#### [Task goal]
Everything from the line holding "Die einheitliche Anwendung" through the last line of the listing needs to be repeated exactly, with no other lines.

#### [Study material]

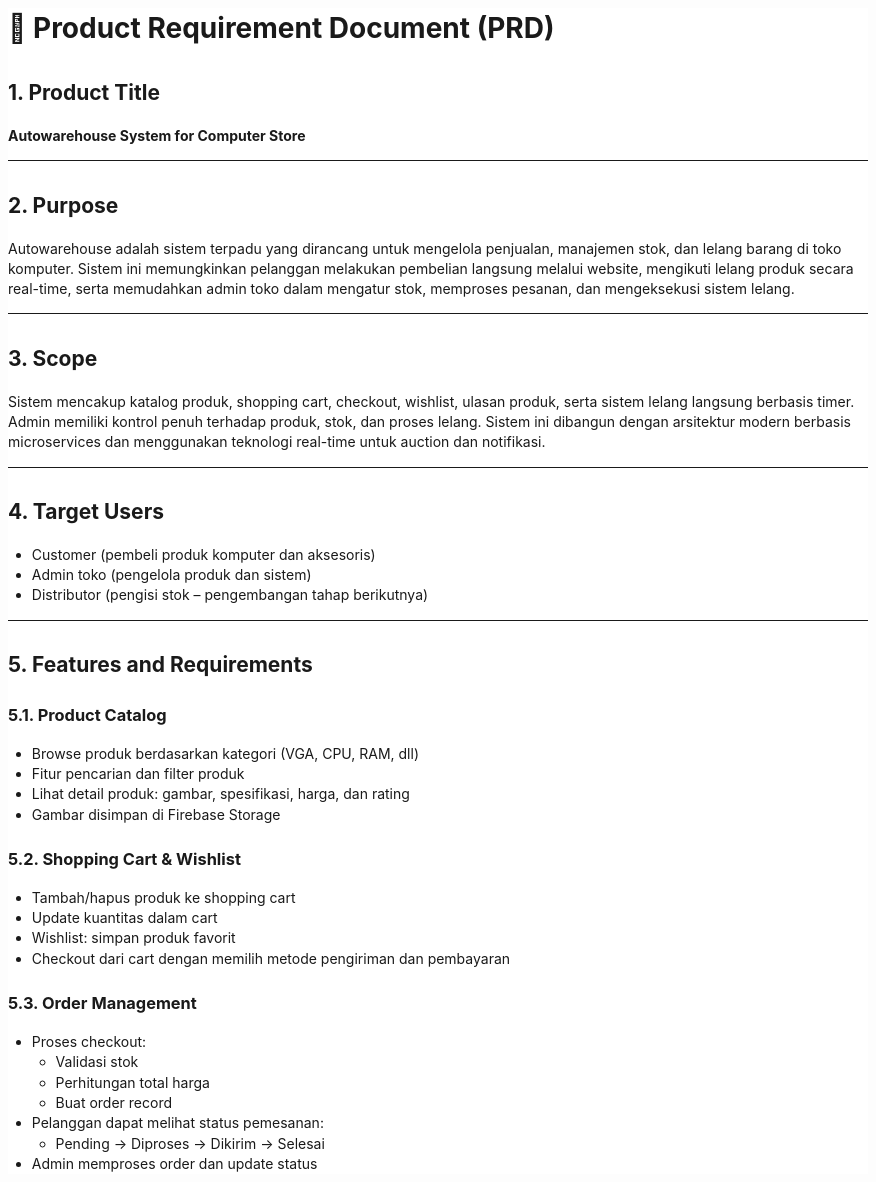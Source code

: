 # 📄 Product Requirement Document (PRD)

## 1. Product Title
**Autowarehouse System for Computer Store**

---

## 2. Purpose
Autowarehouse adalah sistem terpadu yang dirancang untuk mengelola penjualan, manajemen stok, dan lelang barang di toko komputer. Sistem ini memungkinkan pelanggan melakukan pembelian langsung melalui website, mengikuti lelang produk secara real-time, serta memudahkan admin toko dalam mengatur stok, memproses pesanan, dan mengeksekusi sistem lelang.

---

## 3. Scope
Sistem mencakup katalog produk, shopping cart, checkout, wishlist, ulasan produk, serta sistem lelang langsung berbasis timer. Admin memiliki kontrol penuh terhadap produk, stok, dan proses lelang. Sistem ini dibangun dengan arsitektur modern berbasis microservices dan menggunakan teknologi real-time untuk auction dan notifikasi.

---

## 4. Target Users
- Customer (pembeli produk komputer dan aksesoris)
- Admin toko (pengelola produk dan sistem)
- Distributor (pengisi stok – pengembangan tahap berikutnya)

---

## 5. Features and Requirements

### 5.1. Product Catalog
- Browse produk berdasarkan kategori (VGA, CPU, RAM, dll)
- Fitur pencarian dan filter produk
- Lihat detail produk: gambar, spesifikasi, harga, dan rating
- Gambar disimpan di Firebase Storage

### 5.2. Shopping Cart & Wishlist
- Tambah/hapus produk ke shopping cart
- Update kuantitas dalam cart
- Wishlist: simpan produk favorit
- Checkout dari cart dengan memilih metode pengiriman dan pembayaran

### 5.3. Order Management
- Proses checkout:
  - Validasi stok
  - Perhitungan total harga
  - Buat order record
- Pelanggan dapat melihat status pemesanan:
  - Pending → Diproses → Dikirim → Selesai
- Admin memproses order dan update status

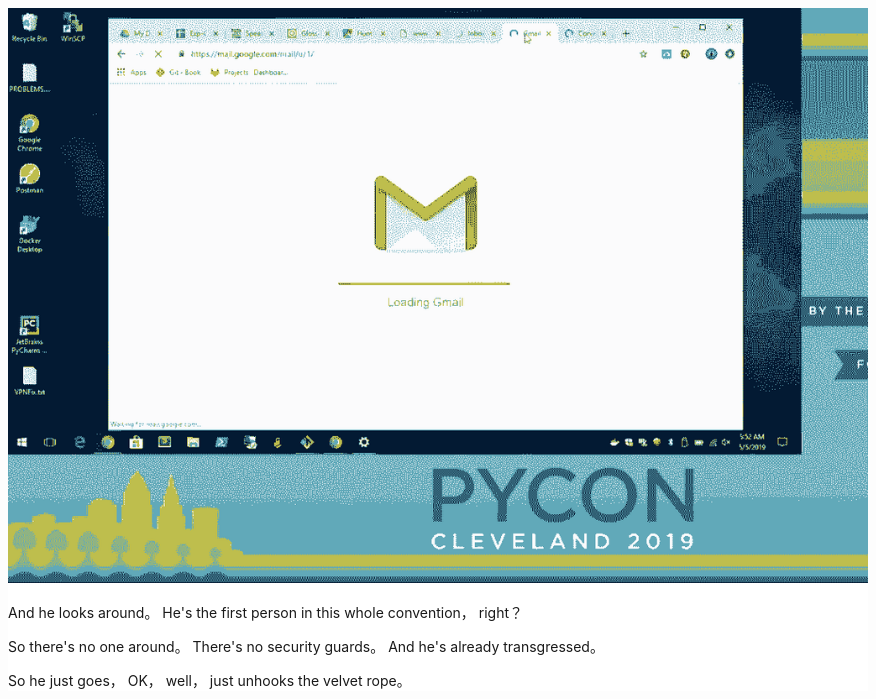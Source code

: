 ![](img/76e7a19348f321f8aa51233af6026bd0_5.png)

 And he looks around。 He's the first person in this whole convention， right？

 So there's no one around。 There's no security guards。 And he's already transgressed。

 So he just goes， OK， well， just unhooks the velvet rope。


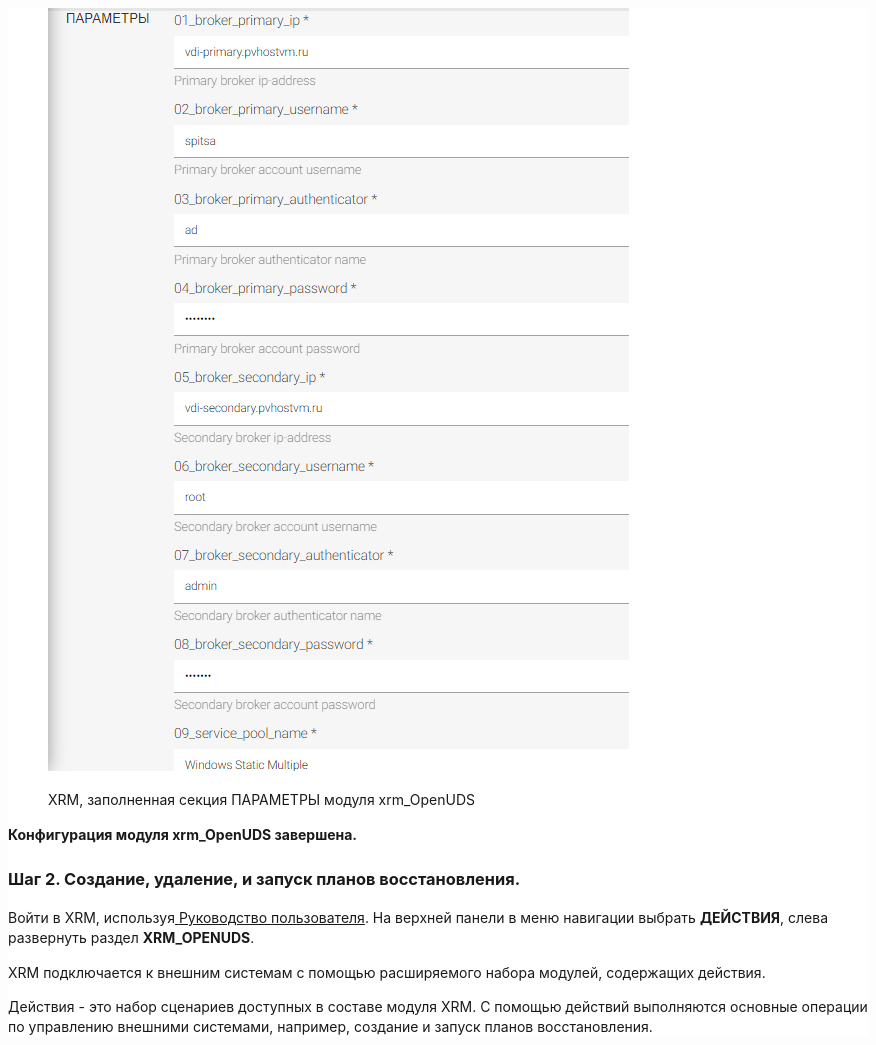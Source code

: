 <figure><img src="../../../../../.gitbook/assets/image (74).png" alt=""><figcaption><p>XRM, заполненная секция ПАРАМЕТРЫ модуля xrm_OpenUDS</p></figcaption></figure>

**Конфигурация модуля xrm\_OpenUDS завершена.**

### Шаг 2. Создание, удаление, и запуск планов восстановления.

Войти в XRM, используя[ ](https://kb.x-rm.ru/dokumentaciya/dokumentaciya/xrm-versiya-1.2/rukovodstvo-polzovatelya)[Руководство пользователя](../../../rukovodstvo-polzovatelya.md). На верхней панели в меню навигации выбрать **ДЕЙСТВИЯ**, слева развернуть раздел **XRM\_OPENUDS**.

XRM подключается к внешним системам с помощью расширяемого набора модулей, содержащих действия.

Действия - это набор сценариев доступных в составе модуля XRM. C помощью действий выполняются основные операции по управлению внешними системами, например, создание и запуск планов восстановления.&#x20;
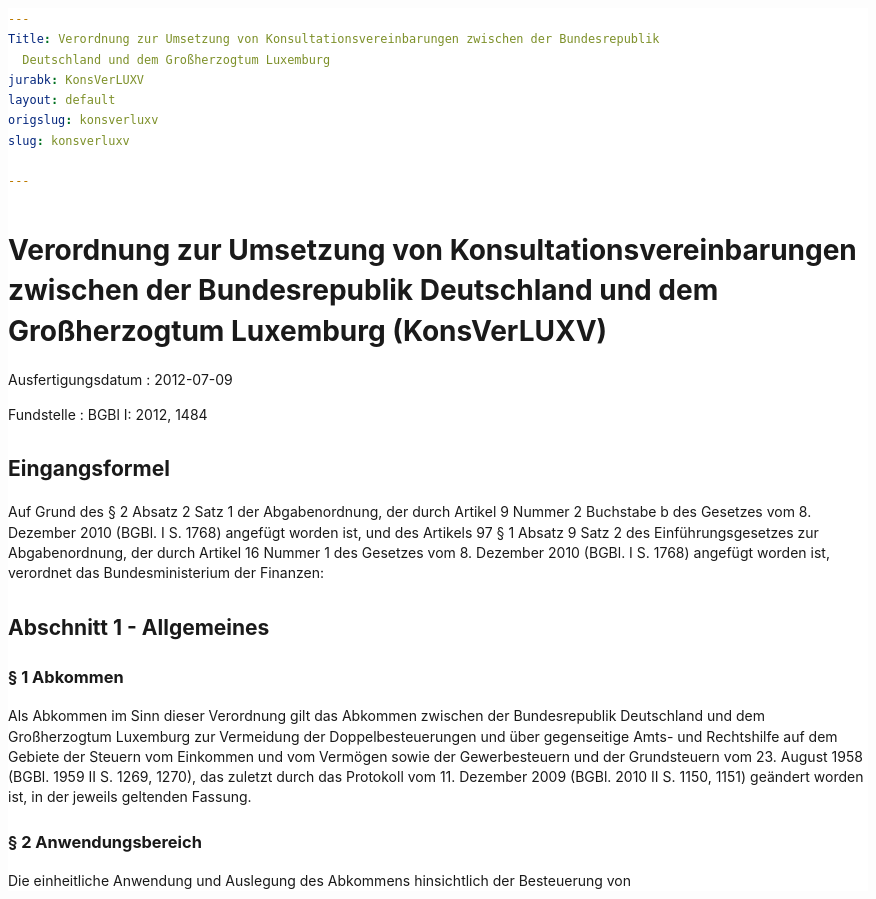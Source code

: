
 ```yaml
---
Title: Verordnung zur Umsetzung von Konsultationsvereinbarungen zwischen der Bundesrepublik
  Deutschland und dem Großherzogtum Luxemburg
jurabk: KonsVerLUXV
layout: default
origslug: konsverluxv
slug: konsverluxv

---
```


# Verordnung zur Umsetzung von Konsultationsvereinbarungen zwischen der Bundesrepublik Deutschland und dem Großherzogtum Luxemburg (KonsVerLUXV)

Ausfertigungsdatum
:   2012-07-09

Fundstelle
:   BGBl I: 2012, 1484


## Eingangsformel

Auf Grund des § 2 Absatz 2 Satz 1 der Abgabenordnung, der durch
Artikel 9 Nummer 2 Buchstabe b des Gesetzes vom 8. Dezember 2010
(BGBl. I S. 1768) angefügt worden ist, und des Artikels 97 § 1 Absatz
9 Satz 2 des Einführungsgesetzes zur Abgabenordnung, der durch Artikel
16 Nummer 1 des Gesetzes vom 8. Dezember 2010 (BGBl. I S. 1768)
angefügt worden ist, verordnet das Bundesministerium der Finanzen:


## Abschnitt 1 - Allgemeines


### § 1 Abkommen

Als Abkommen im Sinn dieser Verordnung gilt das Abkommen zwischen der
Bundesrepublik Deutschland und dem Großherzogtum Luxemburg zur
Vermeidung der Doppelbesteuerungen und über gegenseitige Amts- und
Rechtshilfe auf dem Gebiete der Steuern vom Einkommen und vom Vermögen
sowie der Gewerbesteuern und der Grundsteuern vom 23. August 1958
(BGBl. 1959 II S. 1269, 1270), das zuletzt durch das Protokoll vom 11.
Dezember 2009 (BGBl. 2010 II S. 1150, 1151) geändert worden ist, in
der jeweils geltenden Fassung.


### § 2 Anwendungsbereich

Die einheitliche Anwendung und Auslegung des Abkommens hinsichtlich
der Besteuerung von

#### [Your response]
Die einheitliche Anwendung und Auslegung des Abkommens hinsichtlich
der Besteuerung von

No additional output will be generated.